Technology is What's Stalling Tech Innovation
Posted by Jeff Papows on Wed, Aug 18, 2010 @ 02:51 PM
A quick scan around our homes and offices reminds us of the great strides the IT industry has made in recent years. From clothes dryers that automatically know when to power down to protect the energy grid to the ability to connect remote countries to the Internet, there's a seemingly unlimited potential to what we can achieve individually and collectively through technology. From the outside looking in, we don't lack for technology innovation; yet from the inside looking out, there are several stumbling blocks that are disrupting progress.
And they're not the obvious issues such as the recession hangover or less venture capital funding. The irony is that technology itself is holding back the technology industry. This is because the more technology we create, the more issues that arise in developing and managing it.
Further, the more connected we are to each other through the Internet, the more those issues will grow because they are no longer isolated to an individual computer or mobile device.
These issues will only become more widespread when you consider that IBM estimates that by year end 2010, there will be one trillion devices including cars, appliances, cameras, roadways and pipelines connected to the Internet and an estimated two billion people on the Web by 2011.
If not properly managed, the result of these massive amounts of technology will be the proliferation of glitches that halt business. Many of these are everyday annoyances such as the inability to access funds at an ATM, flight delays and cash register errors. Others are detrimental to the health of people and businesses such as cyber attacks that infiltrate our energy and water supplies, government data theft and radiation treatments for cancer patients gone awry.

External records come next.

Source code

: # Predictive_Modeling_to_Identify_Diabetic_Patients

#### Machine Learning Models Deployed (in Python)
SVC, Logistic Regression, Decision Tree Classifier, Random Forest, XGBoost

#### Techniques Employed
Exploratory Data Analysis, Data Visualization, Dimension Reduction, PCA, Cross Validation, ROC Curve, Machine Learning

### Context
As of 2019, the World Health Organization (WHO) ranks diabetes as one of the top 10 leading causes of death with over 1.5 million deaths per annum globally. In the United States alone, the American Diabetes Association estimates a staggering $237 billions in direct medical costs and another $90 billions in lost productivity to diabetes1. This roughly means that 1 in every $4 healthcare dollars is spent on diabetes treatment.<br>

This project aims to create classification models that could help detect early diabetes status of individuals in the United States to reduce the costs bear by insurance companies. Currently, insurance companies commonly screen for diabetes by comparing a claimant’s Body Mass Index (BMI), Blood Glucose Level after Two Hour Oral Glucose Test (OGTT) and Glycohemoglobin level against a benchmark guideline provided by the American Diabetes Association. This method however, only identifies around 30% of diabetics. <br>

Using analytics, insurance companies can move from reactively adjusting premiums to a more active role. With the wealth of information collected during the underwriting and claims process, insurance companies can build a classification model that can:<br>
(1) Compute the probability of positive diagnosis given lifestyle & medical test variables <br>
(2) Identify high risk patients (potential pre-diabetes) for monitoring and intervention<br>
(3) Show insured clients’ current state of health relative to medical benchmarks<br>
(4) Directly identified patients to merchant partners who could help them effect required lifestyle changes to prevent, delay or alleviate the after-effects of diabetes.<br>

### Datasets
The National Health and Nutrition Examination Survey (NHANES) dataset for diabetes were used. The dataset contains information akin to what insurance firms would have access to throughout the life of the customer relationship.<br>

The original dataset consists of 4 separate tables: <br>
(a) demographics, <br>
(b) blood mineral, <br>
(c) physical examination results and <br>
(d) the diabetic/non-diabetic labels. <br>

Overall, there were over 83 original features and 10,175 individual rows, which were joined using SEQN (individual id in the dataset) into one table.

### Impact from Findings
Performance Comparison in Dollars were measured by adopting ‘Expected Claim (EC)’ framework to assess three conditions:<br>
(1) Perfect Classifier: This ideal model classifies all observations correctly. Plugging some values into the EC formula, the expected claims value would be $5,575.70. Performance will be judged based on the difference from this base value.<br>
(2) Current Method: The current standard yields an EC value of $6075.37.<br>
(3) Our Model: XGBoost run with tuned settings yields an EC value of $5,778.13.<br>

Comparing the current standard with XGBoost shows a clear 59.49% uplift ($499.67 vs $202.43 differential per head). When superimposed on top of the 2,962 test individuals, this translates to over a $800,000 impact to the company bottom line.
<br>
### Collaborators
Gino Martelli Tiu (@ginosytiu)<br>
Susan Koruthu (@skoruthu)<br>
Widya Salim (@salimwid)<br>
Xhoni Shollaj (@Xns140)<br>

Overall, these obstacles to productivity are indicators that there are holes in the IT infrastructure that leave businesses and consumers vulnerable. The cause of them varies yet a fair amount of them boil down to simple errors that are made in the software development process that aren't caught before the product is shipped and shared across a company or the Internet.
None of these issues are new to the IT industry though managing the complexity behind them is becoming increasingly more challenging. This is especially true when you consider that the undergraduate population of computer science majors plummeted after the dotcom collapse and that demographic is only now starting to be replenished. Adding to this are a retiring population of experts who are responsible for managing the mainframes that run nearly 70 percent of the world's financial transactions. Those experts are not easily replaced because few college curriculums offer the required courses and students aren't as likely to enroll in them because the jobs available after graduation aren't considered as interesting or lucrative as other IT positions.
Yet there are steps that businesses can take now to help reduce the amount and extent of these glitches. Three of these include:
- Create a Center of Excellence (COE): that includes a representative from each department including senior management. The COE is responsible for establishing best practices and processes that are followed by the software development team so that there is less vulnerability in the infrastructure.
- Policy Enforcement: establish metrics and barriers that don't allow software to progress through its traditional development cycle unless it meets the established criteria for quality.
- Cross Train: break down job silos and cross-train software developers so that there isn't an uneven balance of critical skills.
Of course, we can't eliminate all of the issues that will inevitably arise from the ubiquity of technology. Yet with a more focused approach on the way that software is developed from the very first keystroke, we can avoid a lot of the expenses associated with fixing these issues after the fact and trying to win back the trust of customers.